The City University of New York School of Law continues to build on its track record of serving underrepresented communities with its pipeline initiative.

In 2000, Laquesia Anguiano was finally on track to fulfill her life-long dream of becoming an attorney. As a wife and mother of four by her 22nd birthday, school had been put on hold, so going back that year to earn her bachelor’s had been challenging. Then it was time for law school.

After taking the LSAT, Anguiano applied to 10 schools and was denied by all of them. Determined, she took a Kaplan LSAT prep course, retook the LSAT and applied to three more schools; again, none accepted her.

One of those schools — the City University of New York School of Law — sent her a letter with tips to improve her application. She called for more advice. An admissions counselor told her about a new program that might be able to help. Later, in an e-mail from the school, help had arrived.

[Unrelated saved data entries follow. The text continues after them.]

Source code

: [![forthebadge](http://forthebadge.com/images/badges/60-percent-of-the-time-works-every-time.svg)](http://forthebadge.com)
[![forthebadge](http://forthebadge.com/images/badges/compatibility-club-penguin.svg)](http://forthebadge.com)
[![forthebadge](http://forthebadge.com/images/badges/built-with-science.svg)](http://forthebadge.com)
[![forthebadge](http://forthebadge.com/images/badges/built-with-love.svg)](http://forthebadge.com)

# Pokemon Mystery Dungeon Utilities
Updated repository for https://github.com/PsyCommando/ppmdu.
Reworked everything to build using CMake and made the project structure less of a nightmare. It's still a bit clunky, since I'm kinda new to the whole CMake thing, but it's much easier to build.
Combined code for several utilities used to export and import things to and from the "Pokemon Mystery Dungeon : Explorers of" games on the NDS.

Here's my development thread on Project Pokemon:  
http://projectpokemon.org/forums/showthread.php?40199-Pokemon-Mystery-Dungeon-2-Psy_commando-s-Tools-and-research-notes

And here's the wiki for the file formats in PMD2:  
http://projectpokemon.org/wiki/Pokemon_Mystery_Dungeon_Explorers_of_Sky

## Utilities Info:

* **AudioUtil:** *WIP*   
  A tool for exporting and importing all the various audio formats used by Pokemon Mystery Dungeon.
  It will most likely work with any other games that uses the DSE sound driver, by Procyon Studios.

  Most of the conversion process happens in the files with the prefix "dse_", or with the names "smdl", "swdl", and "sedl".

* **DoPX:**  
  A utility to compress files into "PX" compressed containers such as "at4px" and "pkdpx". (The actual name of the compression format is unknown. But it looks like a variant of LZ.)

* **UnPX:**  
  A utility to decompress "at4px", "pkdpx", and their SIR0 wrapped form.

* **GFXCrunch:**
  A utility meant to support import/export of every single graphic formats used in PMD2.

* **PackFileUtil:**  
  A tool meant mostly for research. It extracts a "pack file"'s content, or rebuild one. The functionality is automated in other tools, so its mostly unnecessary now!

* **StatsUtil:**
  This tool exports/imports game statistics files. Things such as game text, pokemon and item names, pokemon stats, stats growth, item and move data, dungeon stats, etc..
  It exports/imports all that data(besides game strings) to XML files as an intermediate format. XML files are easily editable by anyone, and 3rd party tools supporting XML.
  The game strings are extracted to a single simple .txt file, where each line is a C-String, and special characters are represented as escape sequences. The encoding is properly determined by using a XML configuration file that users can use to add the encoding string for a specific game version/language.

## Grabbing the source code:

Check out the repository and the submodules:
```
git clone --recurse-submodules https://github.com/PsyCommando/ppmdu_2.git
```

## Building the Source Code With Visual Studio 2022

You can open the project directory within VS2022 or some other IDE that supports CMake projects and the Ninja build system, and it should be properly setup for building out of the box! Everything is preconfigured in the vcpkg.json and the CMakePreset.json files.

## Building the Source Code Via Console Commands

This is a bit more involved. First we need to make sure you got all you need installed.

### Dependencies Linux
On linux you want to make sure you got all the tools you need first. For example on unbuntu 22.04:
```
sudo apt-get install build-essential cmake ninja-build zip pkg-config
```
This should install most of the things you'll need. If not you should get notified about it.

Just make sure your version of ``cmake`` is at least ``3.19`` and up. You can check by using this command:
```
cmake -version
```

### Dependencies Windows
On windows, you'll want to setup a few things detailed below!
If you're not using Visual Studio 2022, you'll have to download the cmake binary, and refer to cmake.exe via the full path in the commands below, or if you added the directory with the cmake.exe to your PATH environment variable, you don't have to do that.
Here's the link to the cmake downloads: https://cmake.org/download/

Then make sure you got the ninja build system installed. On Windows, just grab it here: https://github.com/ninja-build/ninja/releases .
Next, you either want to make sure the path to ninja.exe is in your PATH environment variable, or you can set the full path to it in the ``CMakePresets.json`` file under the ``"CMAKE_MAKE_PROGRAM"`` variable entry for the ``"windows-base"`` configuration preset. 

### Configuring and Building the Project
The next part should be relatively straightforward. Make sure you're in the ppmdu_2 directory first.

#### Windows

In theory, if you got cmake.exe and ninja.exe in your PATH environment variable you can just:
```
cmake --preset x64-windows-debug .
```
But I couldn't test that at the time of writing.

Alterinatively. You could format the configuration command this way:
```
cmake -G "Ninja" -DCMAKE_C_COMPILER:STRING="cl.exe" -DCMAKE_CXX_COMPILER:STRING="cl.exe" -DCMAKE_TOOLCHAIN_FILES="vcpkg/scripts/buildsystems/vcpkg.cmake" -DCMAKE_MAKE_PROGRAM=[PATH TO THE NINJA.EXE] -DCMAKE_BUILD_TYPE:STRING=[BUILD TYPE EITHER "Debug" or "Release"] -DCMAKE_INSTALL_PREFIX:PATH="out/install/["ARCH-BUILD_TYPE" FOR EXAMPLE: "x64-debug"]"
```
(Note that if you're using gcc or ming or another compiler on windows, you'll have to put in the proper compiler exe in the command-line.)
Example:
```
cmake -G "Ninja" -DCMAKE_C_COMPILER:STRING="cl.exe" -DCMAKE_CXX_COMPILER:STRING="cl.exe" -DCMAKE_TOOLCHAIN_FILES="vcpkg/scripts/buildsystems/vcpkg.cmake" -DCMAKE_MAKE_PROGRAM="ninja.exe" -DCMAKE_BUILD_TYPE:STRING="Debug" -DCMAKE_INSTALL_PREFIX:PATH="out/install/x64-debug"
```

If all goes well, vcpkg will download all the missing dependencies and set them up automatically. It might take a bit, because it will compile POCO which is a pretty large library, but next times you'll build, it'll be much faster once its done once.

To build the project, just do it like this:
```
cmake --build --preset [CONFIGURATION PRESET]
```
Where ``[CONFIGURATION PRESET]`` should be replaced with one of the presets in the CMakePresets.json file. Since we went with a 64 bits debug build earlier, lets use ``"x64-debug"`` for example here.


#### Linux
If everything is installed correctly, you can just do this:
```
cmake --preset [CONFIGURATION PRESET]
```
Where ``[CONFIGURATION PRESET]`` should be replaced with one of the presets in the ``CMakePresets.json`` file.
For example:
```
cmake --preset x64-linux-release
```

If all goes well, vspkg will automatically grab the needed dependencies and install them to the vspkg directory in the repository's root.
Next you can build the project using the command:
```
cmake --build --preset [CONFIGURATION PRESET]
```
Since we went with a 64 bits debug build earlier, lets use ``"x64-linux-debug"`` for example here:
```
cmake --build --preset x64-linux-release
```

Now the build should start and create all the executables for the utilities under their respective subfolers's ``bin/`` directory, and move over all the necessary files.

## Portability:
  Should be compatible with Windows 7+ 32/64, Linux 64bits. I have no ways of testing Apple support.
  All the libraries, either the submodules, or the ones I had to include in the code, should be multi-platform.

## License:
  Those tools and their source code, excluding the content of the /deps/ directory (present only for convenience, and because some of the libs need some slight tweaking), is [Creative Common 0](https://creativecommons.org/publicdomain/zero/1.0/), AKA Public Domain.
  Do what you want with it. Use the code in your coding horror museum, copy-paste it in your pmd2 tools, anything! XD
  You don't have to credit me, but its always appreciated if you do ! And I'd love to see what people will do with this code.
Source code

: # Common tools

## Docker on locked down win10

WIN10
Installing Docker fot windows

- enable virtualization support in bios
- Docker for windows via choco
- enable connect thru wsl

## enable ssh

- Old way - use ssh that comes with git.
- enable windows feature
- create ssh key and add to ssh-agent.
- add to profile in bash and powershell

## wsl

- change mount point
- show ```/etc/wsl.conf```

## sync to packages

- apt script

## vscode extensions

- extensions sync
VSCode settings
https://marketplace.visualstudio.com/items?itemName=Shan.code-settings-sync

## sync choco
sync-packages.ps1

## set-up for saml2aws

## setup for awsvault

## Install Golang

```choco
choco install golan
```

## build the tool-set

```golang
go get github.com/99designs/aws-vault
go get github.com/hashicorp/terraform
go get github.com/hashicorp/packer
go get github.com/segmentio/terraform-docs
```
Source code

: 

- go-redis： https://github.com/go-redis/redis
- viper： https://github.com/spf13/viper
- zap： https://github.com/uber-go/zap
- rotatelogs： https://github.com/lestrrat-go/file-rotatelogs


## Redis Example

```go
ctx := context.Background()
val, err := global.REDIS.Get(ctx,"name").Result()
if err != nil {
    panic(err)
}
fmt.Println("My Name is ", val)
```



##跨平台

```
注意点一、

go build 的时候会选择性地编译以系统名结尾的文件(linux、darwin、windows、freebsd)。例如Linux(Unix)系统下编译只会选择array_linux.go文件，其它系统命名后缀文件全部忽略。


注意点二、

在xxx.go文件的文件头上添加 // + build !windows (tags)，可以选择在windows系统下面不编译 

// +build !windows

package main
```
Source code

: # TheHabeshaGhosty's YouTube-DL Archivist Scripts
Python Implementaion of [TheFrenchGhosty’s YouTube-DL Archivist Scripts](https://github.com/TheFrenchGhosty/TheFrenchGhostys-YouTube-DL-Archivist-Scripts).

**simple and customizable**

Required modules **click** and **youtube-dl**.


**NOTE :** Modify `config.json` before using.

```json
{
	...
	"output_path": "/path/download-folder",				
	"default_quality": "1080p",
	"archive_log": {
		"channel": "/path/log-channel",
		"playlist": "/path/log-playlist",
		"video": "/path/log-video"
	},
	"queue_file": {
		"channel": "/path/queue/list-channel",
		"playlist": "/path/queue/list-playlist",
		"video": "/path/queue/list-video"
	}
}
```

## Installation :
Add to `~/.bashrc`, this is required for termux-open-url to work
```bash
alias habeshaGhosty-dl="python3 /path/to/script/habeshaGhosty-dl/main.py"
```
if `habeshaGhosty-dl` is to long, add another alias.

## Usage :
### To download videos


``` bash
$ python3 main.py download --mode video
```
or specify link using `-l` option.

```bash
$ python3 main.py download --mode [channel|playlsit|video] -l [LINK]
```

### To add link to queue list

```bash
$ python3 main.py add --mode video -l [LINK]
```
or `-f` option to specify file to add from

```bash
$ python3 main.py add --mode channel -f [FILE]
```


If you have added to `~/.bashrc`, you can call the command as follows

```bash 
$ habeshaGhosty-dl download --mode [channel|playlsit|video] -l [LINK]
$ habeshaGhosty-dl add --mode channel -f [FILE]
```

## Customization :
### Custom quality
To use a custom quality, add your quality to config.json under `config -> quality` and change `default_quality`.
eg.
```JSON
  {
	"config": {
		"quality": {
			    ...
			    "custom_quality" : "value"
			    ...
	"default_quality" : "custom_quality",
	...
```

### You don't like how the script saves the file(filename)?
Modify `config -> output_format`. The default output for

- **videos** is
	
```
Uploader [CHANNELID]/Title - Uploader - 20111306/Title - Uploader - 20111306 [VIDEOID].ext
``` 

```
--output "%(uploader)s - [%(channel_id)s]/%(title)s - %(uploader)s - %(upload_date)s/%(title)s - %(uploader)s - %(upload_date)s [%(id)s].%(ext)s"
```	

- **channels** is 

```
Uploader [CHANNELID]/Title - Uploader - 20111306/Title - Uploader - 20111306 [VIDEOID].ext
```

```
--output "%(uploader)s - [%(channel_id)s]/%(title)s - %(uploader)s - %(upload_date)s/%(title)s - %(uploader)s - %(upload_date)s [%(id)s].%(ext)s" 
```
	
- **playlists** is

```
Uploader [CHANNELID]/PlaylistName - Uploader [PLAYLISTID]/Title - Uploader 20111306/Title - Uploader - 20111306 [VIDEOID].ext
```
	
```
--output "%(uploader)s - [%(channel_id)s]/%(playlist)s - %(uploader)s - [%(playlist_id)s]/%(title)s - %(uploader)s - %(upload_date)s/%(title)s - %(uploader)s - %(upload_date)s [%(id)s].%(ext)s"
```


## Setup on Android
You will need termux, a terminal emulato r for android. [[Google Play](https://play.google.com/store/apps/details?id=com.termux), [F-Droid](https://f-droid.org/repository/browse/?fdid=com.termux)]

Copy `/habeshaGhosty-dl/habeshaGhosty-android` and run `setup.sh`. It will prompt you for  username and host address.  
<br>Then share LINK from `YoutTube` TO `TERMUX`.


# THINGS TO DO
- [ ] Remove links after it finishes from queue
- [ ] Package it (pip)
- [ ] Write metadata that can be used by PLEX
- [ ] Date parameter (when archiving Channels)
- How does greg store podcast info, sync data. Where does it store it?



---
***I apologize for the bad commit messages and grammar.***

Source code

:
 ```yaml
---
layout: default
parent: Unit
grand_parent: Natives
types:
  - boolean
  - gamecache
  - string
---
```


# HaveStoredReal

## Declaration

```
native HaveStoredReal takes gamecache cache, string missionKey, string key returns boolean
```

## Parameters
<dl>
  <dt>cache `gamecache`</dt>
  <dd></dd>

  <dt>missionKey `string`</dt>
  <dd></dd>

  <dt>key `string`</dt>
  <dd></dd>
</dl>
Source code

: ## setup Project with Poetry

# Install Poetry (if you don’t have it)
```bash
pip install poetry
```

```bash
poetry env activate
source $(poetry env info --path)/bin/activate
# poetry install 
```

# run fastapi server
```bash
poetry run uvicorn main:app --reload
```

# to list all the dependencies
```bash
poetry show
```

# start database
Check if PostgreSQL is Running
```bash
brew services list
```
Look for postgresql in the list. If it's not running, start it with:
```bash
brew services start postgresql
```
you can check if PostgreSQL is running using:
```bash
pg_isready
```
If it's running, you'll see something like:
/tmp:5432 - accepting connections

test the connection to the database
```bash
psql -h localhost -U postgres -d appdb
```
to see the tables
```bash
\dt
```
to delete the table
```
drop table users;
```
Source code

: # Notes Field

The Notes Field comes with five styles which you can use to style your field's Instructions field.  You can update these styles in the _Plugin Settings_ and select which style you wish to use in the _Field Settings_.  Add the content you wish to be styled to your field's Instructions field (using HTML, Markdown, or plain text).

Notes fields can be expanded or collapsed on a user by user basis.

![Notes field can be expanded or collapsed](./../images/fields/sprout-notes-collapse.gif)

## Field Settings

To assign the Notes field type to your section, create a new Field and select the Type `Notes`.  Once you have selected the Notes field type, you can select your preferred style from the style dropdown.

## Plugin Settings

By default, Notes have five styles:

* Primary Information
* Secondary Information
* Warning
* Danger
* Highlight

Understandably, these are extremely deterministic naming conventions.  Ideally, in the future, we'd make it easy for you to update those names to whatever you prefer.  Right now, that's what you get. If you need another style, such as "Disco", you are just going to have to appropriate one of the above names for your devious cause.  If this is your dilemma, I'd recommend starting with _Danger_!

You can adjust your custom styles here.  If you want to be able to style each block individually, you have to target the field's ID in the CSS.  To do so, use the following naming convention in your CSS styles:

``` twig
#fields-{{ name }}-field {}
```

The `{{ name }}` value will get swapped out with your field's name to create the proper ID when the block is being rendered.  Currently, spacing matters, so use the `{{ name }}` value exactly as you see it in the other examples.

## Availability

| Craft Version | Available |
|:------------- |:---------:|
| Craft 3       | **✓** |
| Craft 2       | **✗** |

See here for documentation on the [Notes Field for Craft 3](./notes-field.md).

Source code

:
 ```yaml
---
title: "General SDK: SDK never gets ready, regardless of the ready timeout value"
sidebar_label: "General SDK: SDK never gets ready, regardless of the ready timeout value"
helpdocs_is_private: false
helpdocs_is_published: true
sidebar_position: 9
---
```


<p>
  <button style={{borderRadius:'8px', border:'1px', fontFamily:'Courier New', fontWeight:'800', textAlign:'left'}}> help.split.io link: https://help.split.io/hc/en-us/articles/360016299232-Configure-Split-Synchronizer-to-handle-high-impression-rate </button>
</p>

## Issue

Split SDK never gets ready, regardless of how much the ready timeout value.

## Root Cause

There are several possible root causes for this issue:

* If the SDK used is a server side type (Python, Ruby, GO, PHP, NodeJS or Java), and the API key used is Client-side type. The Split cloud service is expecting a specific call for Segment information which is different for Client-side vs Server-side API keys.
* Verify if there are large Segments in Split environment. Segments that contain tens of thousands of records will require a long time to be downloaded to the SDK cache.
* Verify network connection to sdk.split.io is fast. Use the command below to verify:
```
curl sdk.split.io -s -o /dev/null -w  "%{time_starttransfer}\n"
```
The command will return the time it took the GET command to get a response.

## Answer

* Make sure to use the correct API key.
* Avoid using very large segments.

College graduates like Anguiano who don’t make it into any law school are given one more chance to prove themselves: an invitation to join the City University of New York School of Law’s Pipeline to Justice program. “I opened it and read. I was like, ‘Wow, are they serious, I still have a chance at law school?’” she remembers. “I was still shocked they sent me a letter to begin with. Just to know there was this program, and I could still go to law school … I was very excited.”

Pipeline to Justice is the brainchild of CUNY law school’s Associate Dean and

Professor Mary Lu Bilek and Dean Michelle Anderson. The program’s aims are twofold: the first is to prepare law candidates, who have not yet conquered the LSAT but are diligent in other areas of life, to retake the test and then succeed in law school; the second is to allow students from diverse and underrepresented backgrounds the chance to enter the legal field and serve their communities.